RECORDS PROVIDED Start Marker

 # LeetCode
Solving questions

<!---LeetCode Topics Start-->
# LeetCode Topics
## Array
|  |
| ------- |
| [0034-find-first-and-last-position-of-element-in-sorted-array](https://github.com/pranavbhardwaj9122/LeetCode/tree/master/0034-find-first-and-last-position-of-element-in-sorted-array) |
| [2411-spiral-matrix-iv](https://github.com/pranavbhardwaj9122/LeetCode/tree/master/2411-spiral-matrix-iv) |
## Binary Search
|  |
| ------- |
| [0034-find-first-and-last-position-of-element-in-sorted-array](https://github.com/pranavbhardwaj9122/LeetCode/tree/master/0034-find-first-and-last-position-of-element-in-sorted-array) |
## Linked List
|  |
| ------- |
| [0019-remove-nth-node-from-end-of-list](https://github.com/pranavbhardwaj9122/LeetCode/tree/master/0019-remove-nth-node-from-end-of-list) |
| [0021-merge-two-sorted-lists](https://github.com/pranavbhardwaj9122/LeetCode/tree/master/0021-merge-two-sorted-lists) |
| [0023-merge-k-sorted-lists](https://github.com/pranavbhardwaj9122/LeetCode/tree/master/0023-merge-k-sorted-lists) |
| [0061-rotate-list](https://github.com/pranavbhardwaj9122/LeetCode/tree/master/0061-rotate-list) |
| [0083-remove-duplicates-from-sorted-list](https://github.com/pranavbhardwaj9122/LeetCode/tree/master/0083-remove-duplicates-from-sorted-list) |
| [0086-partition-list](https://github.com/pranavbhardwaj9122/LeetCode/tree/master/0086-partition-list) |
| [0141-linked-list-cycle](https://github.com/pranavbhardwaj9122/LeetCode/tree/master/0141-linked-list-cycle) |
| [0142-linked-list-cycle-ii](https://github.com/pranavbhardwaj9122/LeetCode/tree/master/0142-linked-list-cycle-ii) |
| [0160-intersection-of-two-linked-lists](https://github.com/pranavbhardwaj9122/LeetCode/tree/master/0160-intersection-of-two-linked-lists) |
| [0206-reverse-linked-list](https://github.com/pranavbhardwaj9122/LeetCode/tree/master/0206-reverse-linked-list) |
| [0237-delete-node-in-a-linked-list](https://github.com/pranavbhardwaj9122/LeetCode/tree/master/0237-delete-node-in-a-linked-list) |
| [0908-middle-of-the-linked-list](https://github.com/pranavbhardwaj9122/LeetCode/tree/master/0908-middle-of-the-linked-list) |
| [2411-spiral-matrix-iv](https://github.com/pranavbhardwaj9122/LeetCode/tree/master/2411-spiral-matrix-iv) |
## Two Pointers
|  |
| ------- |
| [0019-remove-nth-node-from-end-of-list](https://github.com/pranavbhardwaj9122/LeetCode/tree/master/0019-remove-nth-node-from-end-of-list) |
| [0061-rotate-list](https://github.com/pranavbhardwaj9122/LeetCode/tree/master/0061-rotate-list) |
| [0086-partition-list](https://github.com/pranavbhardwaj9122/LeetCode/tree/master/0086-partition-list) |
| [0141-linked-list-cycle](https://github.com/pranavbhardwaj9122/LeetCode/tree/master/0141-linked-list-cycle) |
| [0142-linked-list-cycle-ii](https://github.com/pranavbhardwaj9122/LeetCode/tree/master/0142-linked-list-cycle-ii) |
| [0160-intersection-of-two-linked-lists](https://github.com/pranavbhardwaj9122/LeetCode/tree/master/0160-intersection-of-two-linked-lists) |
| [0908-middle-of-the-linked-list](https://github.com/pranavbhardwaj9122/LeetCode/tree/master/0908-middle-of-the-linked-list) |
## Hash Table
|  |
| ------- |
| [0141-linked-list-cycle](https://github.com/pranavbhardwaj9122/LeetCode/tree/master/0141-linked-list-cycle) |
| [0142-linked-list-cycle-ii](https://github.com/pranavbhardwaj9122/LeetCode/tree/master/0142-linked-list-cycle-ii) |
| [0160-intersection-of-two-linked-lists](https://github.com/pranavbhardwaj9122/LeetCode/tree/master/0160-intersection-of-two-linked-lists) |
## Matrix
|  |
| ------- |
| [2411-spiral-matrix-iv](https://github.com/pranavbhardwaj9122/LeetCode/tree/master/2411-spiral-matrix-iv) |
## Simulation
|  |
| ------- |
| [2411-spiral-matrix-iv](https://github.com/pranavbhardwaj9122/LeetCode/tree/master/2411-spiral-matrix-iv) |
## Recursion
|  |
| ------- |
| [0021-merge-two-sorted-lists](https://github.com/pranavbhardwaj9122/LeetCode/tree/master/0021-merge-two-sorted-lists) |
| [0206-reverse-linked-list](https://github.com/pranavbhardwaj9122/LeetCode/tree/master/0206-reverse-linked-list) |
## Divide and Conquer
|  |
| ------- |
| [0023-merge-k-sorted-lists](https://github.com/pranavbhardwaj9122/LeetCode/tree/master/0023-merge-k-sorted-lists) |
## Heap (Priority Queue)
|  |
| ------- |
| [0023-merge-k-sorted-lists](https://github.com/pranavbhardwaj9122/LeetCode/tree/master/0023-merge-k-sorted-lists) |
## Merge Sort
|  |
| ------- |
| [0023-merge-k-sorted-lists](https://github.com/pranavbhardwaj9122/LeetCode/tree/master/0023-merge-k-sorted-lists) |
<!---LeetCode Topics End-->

RECORDS PROVIDED End Marker

Show every line above in which the word "Topics" appears.

* [YOUR RESPONSE]
<!---LeetCode Topics Start-->
# LeetCode Topics
<!---LeetCode Topics End-->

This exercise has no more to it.